There are a number of different ways to gain exposure to energy prices through exchange-traded products, including through direct investments in futures contracts and indirect exposure through stocks of companies engaged in the extraction and production of oil and gas. Among the most popular choices are the United States Oil Fund (USO) and Energy Sector SPDR (XLE).

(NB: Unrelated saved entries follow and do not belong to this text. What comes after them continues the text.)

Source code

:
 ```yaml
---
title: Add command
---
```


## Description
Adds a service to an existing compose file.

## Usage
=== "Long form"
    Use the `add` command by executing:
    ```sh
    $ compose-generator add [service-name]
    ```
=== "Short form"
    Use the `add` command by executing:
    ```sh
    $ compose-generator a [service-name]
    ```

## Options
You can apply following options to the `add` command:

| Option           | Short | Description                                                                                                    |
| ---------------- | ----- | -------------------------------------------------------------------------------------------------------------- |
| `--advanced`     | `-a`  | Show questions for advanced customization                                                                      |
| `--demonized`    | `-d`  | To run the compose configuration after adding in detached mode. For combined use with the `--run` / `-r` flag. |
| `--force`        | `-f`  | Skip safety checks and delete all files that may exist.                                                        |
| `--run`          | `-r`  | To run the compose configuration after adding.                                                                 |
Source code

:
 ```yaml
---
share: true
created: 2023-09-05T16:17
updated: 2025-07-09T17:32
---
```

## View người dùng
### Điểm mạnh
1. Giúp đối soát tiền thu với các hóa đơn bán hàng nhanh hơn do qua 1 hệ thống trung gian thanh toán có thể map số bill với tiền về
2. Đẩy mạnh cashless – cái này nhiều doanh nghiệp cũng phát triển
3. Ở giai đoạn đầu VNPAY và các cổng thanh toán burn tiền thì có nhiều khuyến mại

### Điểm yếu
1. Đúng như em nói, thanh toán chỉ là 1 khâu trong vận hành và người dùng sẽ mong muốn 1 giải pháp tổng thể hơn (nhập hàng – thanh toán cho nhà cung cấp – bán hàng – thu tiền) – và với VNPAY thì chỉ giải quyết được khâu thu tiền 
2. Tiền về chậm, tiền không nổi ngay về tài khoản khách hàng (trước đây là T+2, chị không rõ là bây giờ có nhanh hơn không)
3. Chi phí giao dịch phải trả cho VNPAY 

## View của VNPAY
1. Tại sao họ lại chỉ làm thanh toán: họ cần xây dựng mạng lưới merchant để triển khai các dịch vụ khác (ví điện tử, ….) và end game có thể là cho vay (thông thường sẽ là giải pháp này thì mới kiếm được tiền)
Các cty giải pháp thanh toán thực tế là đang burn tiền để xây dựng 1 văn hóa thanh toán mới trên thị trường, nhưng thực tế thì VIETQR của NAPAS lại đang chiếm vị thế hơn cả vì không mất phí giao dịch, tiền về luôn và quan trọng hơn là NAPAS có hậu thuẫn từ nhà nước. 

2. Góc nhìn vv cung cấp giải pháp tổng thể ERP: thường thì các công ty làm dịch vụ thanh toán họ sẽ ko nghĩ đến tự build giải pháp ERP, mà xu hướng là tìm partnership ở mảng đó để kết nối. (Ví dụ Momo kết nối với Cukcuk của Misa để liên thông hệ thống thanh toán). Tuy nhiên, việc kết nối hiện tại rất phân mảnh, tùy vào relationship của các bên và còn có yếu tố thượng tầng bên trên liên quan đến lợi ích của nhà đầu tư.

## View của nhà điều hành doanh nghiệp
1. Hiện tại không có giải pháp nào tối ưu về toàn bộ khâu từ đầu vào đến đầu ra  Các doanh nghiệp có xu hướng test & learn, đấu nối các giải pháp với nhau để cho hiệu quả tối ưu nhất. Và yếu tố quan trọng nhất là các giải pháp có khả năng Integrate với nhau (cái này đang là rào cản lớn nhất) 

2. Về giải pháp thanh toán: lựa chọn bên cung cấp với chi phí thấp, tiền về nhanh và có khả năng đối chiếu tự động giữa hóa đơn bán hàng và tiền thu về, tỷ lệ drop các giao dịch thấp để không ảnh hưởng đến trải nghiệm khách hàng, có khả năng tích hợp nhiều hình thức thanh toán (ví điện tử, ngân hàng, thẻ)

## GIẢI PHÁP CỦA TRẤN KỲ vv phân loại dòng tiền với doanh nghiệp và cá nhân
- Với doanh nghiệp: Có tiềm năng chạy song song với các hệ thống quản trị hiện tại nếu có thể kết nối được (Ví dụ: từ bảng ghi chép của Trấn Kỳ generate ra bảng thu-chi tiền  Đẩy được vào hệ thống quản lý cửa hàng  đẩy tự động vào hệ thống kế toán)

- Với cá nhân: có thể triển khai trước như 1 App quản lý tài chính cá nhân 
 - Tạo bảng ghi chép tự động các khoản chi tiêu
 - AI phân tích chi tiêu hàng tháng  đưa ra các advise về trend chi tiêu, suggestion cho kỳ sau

But that is hardly the extent of ETF options for exposure to the energy sector; there are a number of other lesser-known options that deliver unique ways to bet on energy prices [see also 25 Ways To Invest In Crude Oil]:
UBS Oil Futures Contango ETN (OILZ)
Many investors would agree that one of the major drawbacks of achieving commodity futures exposure in a portfolio is the impact contago can have on bottom line returns. While most try to avoid this issue, UBS has successfully been able to design a product that essentially exploits contago in one of the most heavily-traded energy futures markets. OILZ is linked to an index that effectively maintains short exposure in front month oil futures contracts and long exposure in mid-term oil futures contracts, resulting in a net long position in oil [see also Understanding Contango Through Natural Gas Futures].
More specifically, the fund establishes a 100% long position in sixth, seventh, and eighth month Light Sweet Crude Oil Contracts (WTI), and a 50% short position in front month WTI contracts. This methodology allows investors to capitalize on structural inefficiencies in the oil futures market by essentially shorting out the contracts that are most often adversely impacted by contago. The unique combination of long and short exposure means that OILZ will generally exhibit significantly lower volatility than the more traditional, long-only, oil futures funds.
RBS Oil Trendpilot ETN (TWTI)
This fund is part of the unique suite of Trendpiliot ETNs from RBS, and may appeal to investors looking for a low-cost and low-maintenance way to apply one of the most popular trend following strategies to the oil futures market. TWTI tracks a dynamic benchmark that is designed to oscillate between crude oil futures and cash depending on recent market trends. The strategy implemented by this product is relatively straightforward: when the RBS 12-Month Oil Total Return Index is above its 100-business day simple moving average for five consecutive days, the fund will track the performance of that benchmark. If the index is exhibiting a negative trend (i.e. closing below its moving average for five consecutive days), TWTI shifts its exposure to cash [see also Examining “Dynamic” ETFs].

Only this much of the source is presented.